One of my favorite books for writers is Lawrence Block’s TELLING LIES FOR FUN & PROFIT, which taught me it’s okay to make stuff up.
So I do. Take my novel, TIDES OF THE HEART. Early on, we see an odd young woman named Karin, dressed in a long sarong, aimlessly strolling the beach at West Chop on the Vineyard, picking up colorful bits of sea glass—lots of sea glass—that she later click-clicks whenever she remembers the awful thing she’s done.
I lied. Aside from the fact I never met such a young woman, I knew that the act of her collecting colorful bits of sea glass on an aimless stroll simply would not be possible.
Sea glass is hard to find! Wampum is a dime a bucket but sea glass? Oy.

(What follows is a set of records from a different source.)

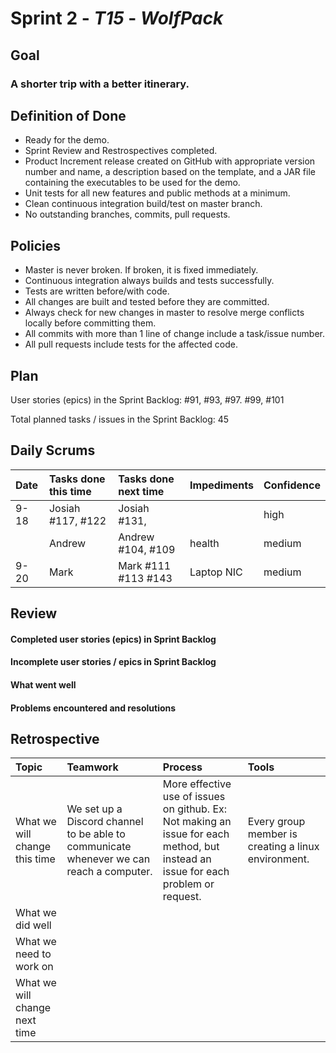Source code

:# Sprint 2 - *T15* - *WolfPack*

## Goal

### A shorter trip with a better itinerary.

## Definition of Done

* Ready for the demo.
* Sprint Review and Restrospectives completed.
* Product Increment release created on GitHub with appropriate version number and name, a description based on the template, and a JAR file containing the executables to be used for the demo. 
* Unit tests for all new features and public methods at a minimum.
* Clean continuous integration build/test on master branch.
* No outstanding branches, commits, pull requests.

## Policies

* Master is never broken.  If broken, it is fixed immediately.
* Continuous integration always builds and tests successfully.
* Tests are written before/with code.  
* All changes are built and tested before they are committed.
* Always check for new changes in master to resolve merge conflicts locally before committing them.
* All commits with more than 1 line of change include a task/issue number.
* All pull requests include tests for the affected code.

## Plan 

User stories (epics) in the Sprint Backlog: #91, #93, #97. #99, #101

Total planned tasks / issues in the Sprint Backlog: 45

## Daily Scrums

Date | Tasks done this time | Tasks done next time | Impediments | Confidence
:--- | :--- | :--- | :--- | :---
9-18 | Josiah #117, #122 | Josiah #131,| | high |
| | Andrew| Andrew #104, #109 | health | medium
 |9-20 |Mark |Mark #111 #113 #143 | Laptop NIC |medium |

## Review

#### Completed user stories (epics) in Sprint Backlog 


#### Incomplete user stories / epics in Sprint Backlog 


#### What went well


#### Problems encountered and resolutions


## Retrospective

Topic | Teamwork | Process | Tools
:--- | :--- | :--- | :---
What we will change this time | We set up a Discord channel to be able to communicate whenever we can reach a computer. | More effective use of issues on github. Ex: Not making an issue for each method, but instead an issue for each problem or request. | Every group member is creating a linux environment.
What we did well |  |  | 
What we need to work on |  |  |
What we will change next time |  |  | 
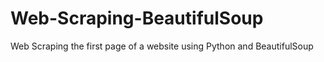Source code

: # Web-Scraping-BeautifulSoup
Web Scraping the first page of a website using Python and BeautifulSoup
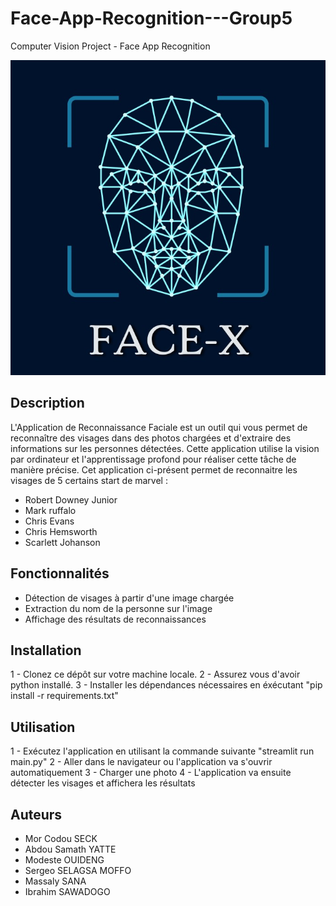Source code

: # Face-App-Recognition---Group5

Computer Vision Project - Face App Recognition

![Alt text](image.png)


## Description

L'Application de Reconnaissance Faciale est un outil qui vous permet de reconnaître des visages dans des photos chargées et d'extraire des informations sur les personnes détectées. Cette application utilise la vision par ordinateur et l'apprentissage profond pour réaliser cette tâche de manière précise.
Cet application ci-présent permet de reconnaitre les visages de 5 certains start de marvel :
 - Robert Downey Junior
 - Mark ruffalo
 - Chris Evans
 - Chris Hemsworth
 - Scarlett Johanson

## Fonctionnalités

- Détection de visages à partir d'une image chargée
- Extraction du nom de la personne sur l'image
- Affichage des résultats de reconnaissances

## Installation

1 - Clonez ce dépôt sur votre machine locale.
2 - Assurez vous d'avoir python installé.
3 - Installer les dépendances nécessaires en éxécutant "pip install -r requirements.txt"

## Utilisation

1 - Exécutez l'application en utilisant la commande suivante "streamlit run main.py"
2 - Aller dans le navigateur ou l'application va s'ouvrir automatiquement
3 - Charger une photo
4 - L'application va ensuite détecter les visages et affichera les résultats


## Auteurs

- Mor Codou SECK  
- Abdou Samath YATTE
- Modeste OUIDENG
- Sergeo SELAGSA MOFFO
- Massaly SANA
- Ibrahim SAWADOGO
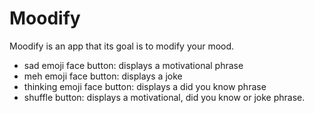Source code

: # Moodify

Moodify is an app that its goal is to modify your mood.

- sad emoji face button: displays a motivational phrase 
- meh emoji face button: displays a joke
- thinking emoji face button: displays a did you know phrase
- shuffle button: displays a motivational, did you know or joke phrase.

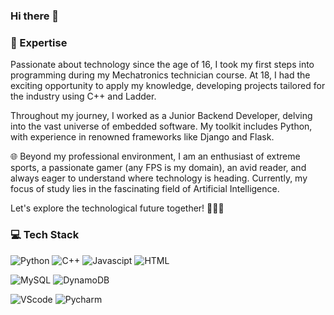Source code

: ### Hi there 👋


### 🚀 Expertise
Passionate about technology since the age of 16, I took my first steps into programming during my Mechatronics technician course. At 18, I had the exciting opportunity to apply my knowledge, developing projects tailored for the industry using C++ and Ladder.

Throughout my journey, I worked as a Junior Backend Developer, delving into the vast universe of embedded software. My toolkit includes Python, with experience in renowned frameworks like Django and Flask.

🌐 Beyond my professional environment, I am an enthusiast of extreme sports, a passionate gamer (any FPS is my domain), an avid reader, and always eager to understand where technology is heading. Currently, my focus of study lies in the fascinating field of Artificial Intelligence.

Let's explore the technological future together! 🚀🔧🤖

### 💻 Tech Stack

![Python](https://camo.githubusercontent.com/ff5bae8b465bd0867d4f1b51360e74b93efc962e62c025001c0af0cdf067d496/68747470733a2f2f696d672e736869656c64732e696f2f62616467652f507974686f6e2d3134333534433f7374796c653d666f722d7468652d6261646765266c6f676f3d707974686f6e266c6f676f436f6c6f723d7768697465)
![C++](https://camo.githubusercontent.com/1c1b141d32f5e01a0c794c685f1c38f7b857f1ecdf6e0772ad38ded52529c675/68747470733a2f2f696d672e736869656c64732e696f2f62616467652f432532422532422d3030353939433f7374796c653d666f722d7468652d6261646765266c6f676f3d63253242253242266c6f676f436f6c6f723d7768697465)
![Javascipt](URL_da_Imagem1)
![HTML](URL_da_Imagem3)

![MySQL](https://camo.githubusercontent.com/c1c08eb7625abe1a813e5ad05a94891aa127a37e0ce126b59ecda28233effdac/68747470733a2f2f696d672e736869656c64732e696f2f62616467652f4d7953514c2d3030303030463f7374796c653d666f722d7468652d6261646765266c6f676f3d6d7973716c266c6f676f436f6c6f723d7768697465)
![DynamoDB]()

![VScode](https://camo.githubusercontent.com/ef258dcdc18b2ac02ebef249f6d1c82488f168071ca2b700b021662013cf884a/68747470733a2f2f696d672e736869656c64732e696f2f62616467652f2d5653436f64652d3030374143433f7374796c653d666f722d7468652d6261646765266c6f676f3d76697375616c2d73747564696f2d636f6465266c6f676f436f6c6f723d7768697465)
![Pycharm]()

Over the year, my beach-walking has turned up only three or four pieces, all about the size of a pinkie fingernail: one blue, a few green, one clear piece that was bigger than the others but turned out to be a rock.
Yesterday, however, was a different story.
It was a warm-for-February afternoon. I chose Bend-in-the-Road Beach for its relatively flat surface and its views over to Cape Cod on a clear day.
As I walked, my head, as usual, was bent, my eyes grazing the sand for wampum because as I’ve said before, I can’t help myself. (An ad in the MV Times for C.B. Stark Jewelers of Vineyard Haven says they’re buying wampum; maybe I’ll make my fortune there!) Anyway, I’d brought a bag on my outing because I’m sick of trying to remove grains of sand from inside my pockets. Besides, like with eating chocolate, I usually end up with more than I intended.
So there I was, walking along, eyes peeled, when suddenly . . . suddenly . . . a powder-blue-colored round thing—almost the size of the bottom of a jar of peanut butter—was at my foot. It wasn’t moving, so I decided it wasn’t a living organism. I leaned down for a closer look; I saw that it was frosted, often a telltale sign that what once had been an ordinary piece of glass had since been tossed and tossed by salt water tides and transformed into . . . yes! . . . authentic sea glass!
I said something out loud. I quickly scooped it up. Holy cow, it really was a magnificent specimen! I didn’t dump it in my wampum bag but instead held it safely and kept walking. Not ten feet away was a slightly smaller, but equally lovely, pale aqua piece of sea glass. Then a dark green one, followed by a bright green one, which was the tiniest, but still thumbnail size.
What a day, huh? Karin would have been elated.
I snapped this photo as proof. I put a quarter in the shot to show what my engineer friends would call “spatial relationship.”
I went back to the same beach today, walked almost an hour, bagged a bunch of wampum. I thought I saw a small piece of red sea glass (the rarest, I’ve been told), but it turned out to be plastic.
And that’s the truth.
THANK YOU for the Lawrence Block book title. I’ve completely read up everything of his in my town’s and neighboring towns libraries. Any suggestions by him on writing are well worth listening to. (Yeah, I know I ended with a preposition.)